From the first line of the data through the line containing "bearer under regulations", transcribe each line exactly. Pictures do not belong in the copy.

Input material START

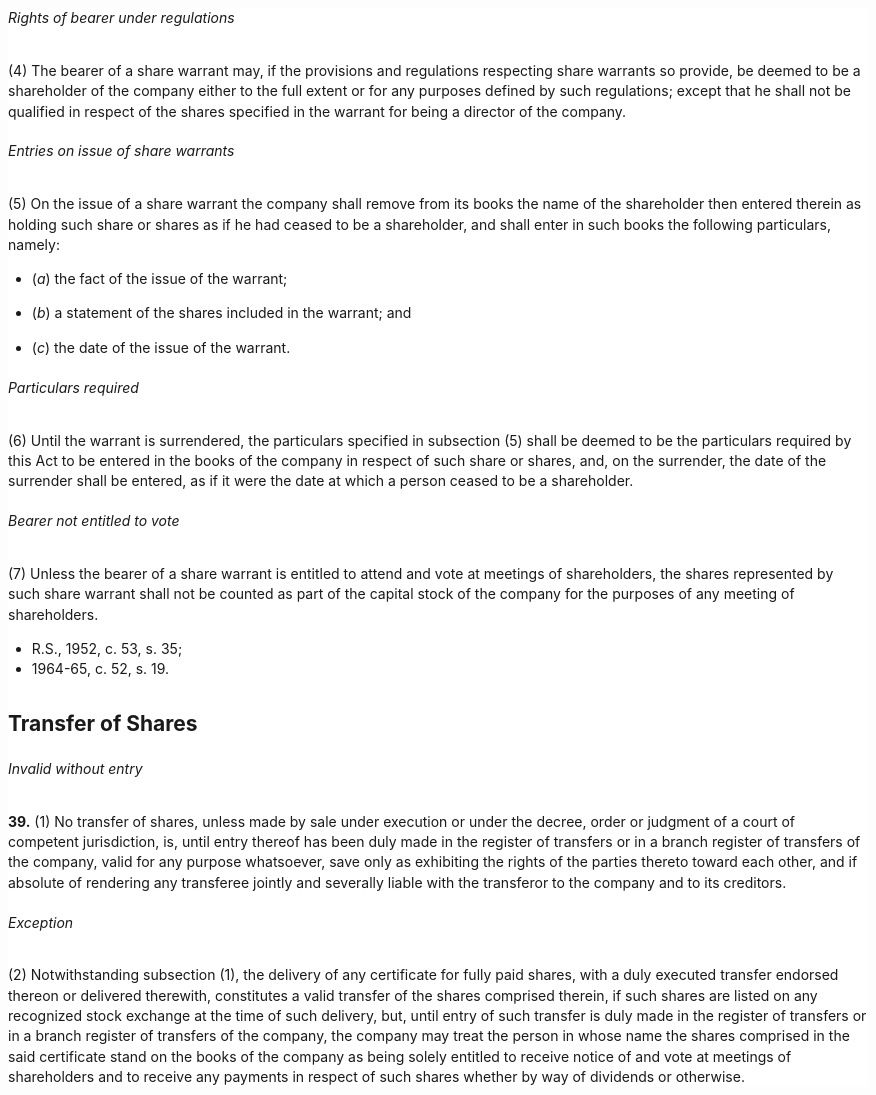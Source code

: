 ###### Rights of bearer under regulations

(4) The bearer of a share warrant may, if the provisions and regulations respecting share warrants so provide, be deemed to be a shareholder of the company either to the full extent or for any purposes defined by such regulations; except that he shall not be qualified in respect of the shares specified in the warrant for being a director of the company.

###### Entries on issue of share warrants

(5) On the issue of a share warrant the company shall remove from its books the name of the shareholder then entered therein as holding such share or shares as if he had ceased to be a shareholder, and shall enter in such books the following particulars, namely:

  * (_a_) the fact of the issue of the warrant;

  * (_b_) a statement of the shares included in the warrant; and

  * (_c_) the date of the issue of the warrant.

###### Particulars required

(6) Until the warrant is surrendered, the particulars specified in subsection (5) shall be deemed to be the particulars required by this Act to be entered in the books of the company in respect of such share or shares, and, on the surrender, the date of the surrender shall be entered, as if it were the date at which a person ceased to be a shareholder.

###### Bearer not entitled to vote

(7) Unless the bearer of a share warrant is entitled to attend and vote at meetings of shareholders, the shares represented by such share warrant shall not be counted as part of the capital stock of the company for the purposes of any meeting of shareholders.

  * R.S., 1952, c. 53, s. 35;
  * 1964-65, c. 52, s. 19.

## Transfer of Shares

###### Invalid without entry

**39.** (1) No transfer of shares, unless made by sale under execution or under the decree, order or judgment of a court of competent jurisdiction, is, until entry thereof has been duly made in the register of transfers or in a branch register of transfers of the company, valid for any purpose whatsoever, save only as exhibiting the rights of the parties thereto toward each other, and if absolute of rendering any transferee jointly and severally liable with the transferor to the company and to its creditors.

###### Exception

(2) Notwithstanding subsection (1), the delivery of any certificate for fully paid shares, with a duly executed transfer endorsed thereon or delivered therewith, constitutes a valid transfer of the shares comprised therein, if such shares are listed on any recognized stock exchange at the time of such delivery, but, until entry of such transfer is duly made in the register of transfers or in a branch register of transfers of the company, the company may treat the person in whose name the shares comprised in the said certificate stand on the books of the company as being solely entitled to receive notice of and vote at meetings of shareholders and to receive any payments in respect of such shares whether by way of dividends or otherwise.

Input material END

## Expected answer
Source code

: ###### Rights of bearer under regulations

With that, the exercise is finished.